'''
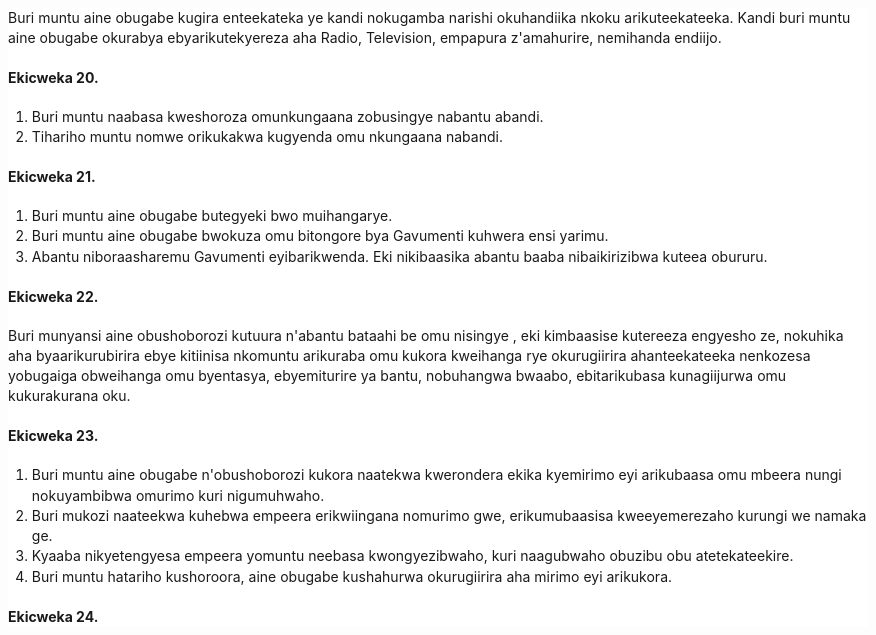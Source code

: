  Buri muntu aine obugabe kugira enteekateka ye kandi nokugamba narishi okuhandiika nkoku arikuteekateeka. Kandi buri muntu aine obugabe okurabya ebyarikutekyereza aha Radio, Television, empapura z'amahurire, nemihanda endiijo.
 </p>
 <h4>
  Ekicweka 20.
 </h4>
 <ol>
  <li>
   Buri muntu naabasa kweshoroza omunkungaana zobusingye nabantu abandi.
  </li>
  <li>
   Tihariho muntu nomwe orikukakwa kugyenda omu nkungaana nabandi.
  </li>
 </ol>
 <h4>
  Ekicweka 21.
 </h4>
 <ol>
  <li>
   Buri muntu aine obugabe butegyeki bwo muihangarye.
  </li>
  <li>
   Buri muntu aine obugabe bwokuza omu bitongore bya Gavumenti kuhwera ensi yarimu.
  </li>
  <li>
   Abantu niboraasharemu Gavumenti eyibarikwenda. Eki nikibaasika abantu baaba nibaikirizibwa kuteea obururu.
  </li>
 </ol>
 <h4>
  Ekicweka 22.
 </h4>
 <p>
  Buri munyansi aine obushoborozi kutuura n'abantu bataahi be omu nisingye , eki kimbaasise kutereeza engyesho ze, nokuhika aha byaarikurubirira ebye kitiinisa nkomuntu arikuraba omu kukora kweihanga rye okurugiirira ahanteekateeka nenkozesa yobugaiga obweihanga omu byentasya, ebyemiturire ya bantu, nobuhangwa bwaabo, ebitarikubasa kunagiijurwa omu kukurakurana oku.
 </p>
 <h4>
  Ekicweka 23.
 </h4>
 <ol>
  <li>
   Buri muntu aine obugabe n'obushoborozi kukora naatekwa kwerondera ekika kyemirimo eyi arikubaasa omu mbeera nungi nokuyambibwa omurimo kuri nigumuhwaho.
  </li>
  <li>
   Buri mukozi naateekwa kuhebwa empeera erikwiingana nomurimo gwe, erikumubaasisa kweeyemerezaho kurungi we namaka ge.
  </li>
  <li>
   Kyaaba nikyetengyesa empeera yomuntu neebasa kwongyezibwaho, kuri naagubwaho obuzibu obu atetekateekire.
  </li>
  <li>
   Buri muntu hatariho kushoroora, aine obugabe kushahurwa okurugiirira aha mirimo eyi arikukora.
  </li>
 </ol>
 <h4>
  Ekicweka 24.
 </h4>
 <p>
'''
• **EXERCISE AIM**
Output each entry shown above exactly as it stands, with all pictures removed.

• **ANSWER TO THIS EXERCISE**
Source code

:  Buri muntu aine obugabe kugira enteekateka ye kandi nokugamba narishi okuhandiika nkoku arikuteekateeka. Kandi buri muntu aine obugabe okurabya ebyarikutekyereza aha Radio, Television, empapura z'amahurire, nemihanda endiijo.
 </p>
 <h4>
  Ekicweka 20.
 </h4>
 <ol>
  <li>
   Buri muntu naabasa kweshoroza omunkungaana zobusingye nabantu abandi.
  </li>
  <li>
   Tihariho muntu nomwe orikukakwa kugyenda omu nkungaana nabandi.
  </li>
 </ol>
 <h4>
  Ekicweka 21.
 </h4>
 <ol>
  <li>
   Buri muntu aine obugabe butegyeki bwo muihangarye.
  </li>
  <li>
   Buri muntu aine obugabe bwokuza omu bitongore bya Gavumenti kuhwera ensi yarimu.
  </li>
  <li>
   Abantu niboraasharemu Gavumenti eyibarikwenda. Eki nikibaasika abantu baaba nibaikirizibwa kuteea obururu.
  </li>
 </ol>
 <h4>
  Ekicweka 22.
 </h4>
 <p>
  Buri munyansi aine obushoborozi kutuura n'abantu bataahi be omu nisingye , eki kimbaasise kutereeza engyesho ze, nokuhika aha byaarikurubirira ebye kitiinisa nkomuntu arikuraba omu kukora kweihanga rye okurugiirira ahanteekateeka nenkozesa yobugaiga obweihanga omu byentasya, ebyemiturire ya bantu, nobuhangwa bwaabo, ebitarikubasa kunagiijurwa omu kukurakurana oku.
 </p>
 <h4>
  Ekicweka 23.
 </h4>
 <ol>
  <li>
   Buri muntu aine obugabe n'obushoborozi kukora naatekwa kwerondera ekika kyemirimo eyi arikubaasa omu mbeera nungi nokuyambibwa omurimo kuri nigumuhwaho.
  </li>
  <li>
   Buri mukozi naateekwa kuhebwa empeera erikwiingana nomurimo gwe, erikumubaasisa kweeyemerezaho kurungi we namaka ge.
  </li>
  <li>
   Kyaaba nikyetengyesa empeera yomuntu neebasa kwongyezibwaho, kuri naagubwaho obuzibu obu atetekateekire.
  </li>
  <li>
   Buri muntu hatariho kushoroora, aine obugabe kushahurwa okurugiirira aha mirimo eyi arikukora.
  </li>
 </ol>
 <h4>
  Ekicweka 24.
 </h4>
 <p>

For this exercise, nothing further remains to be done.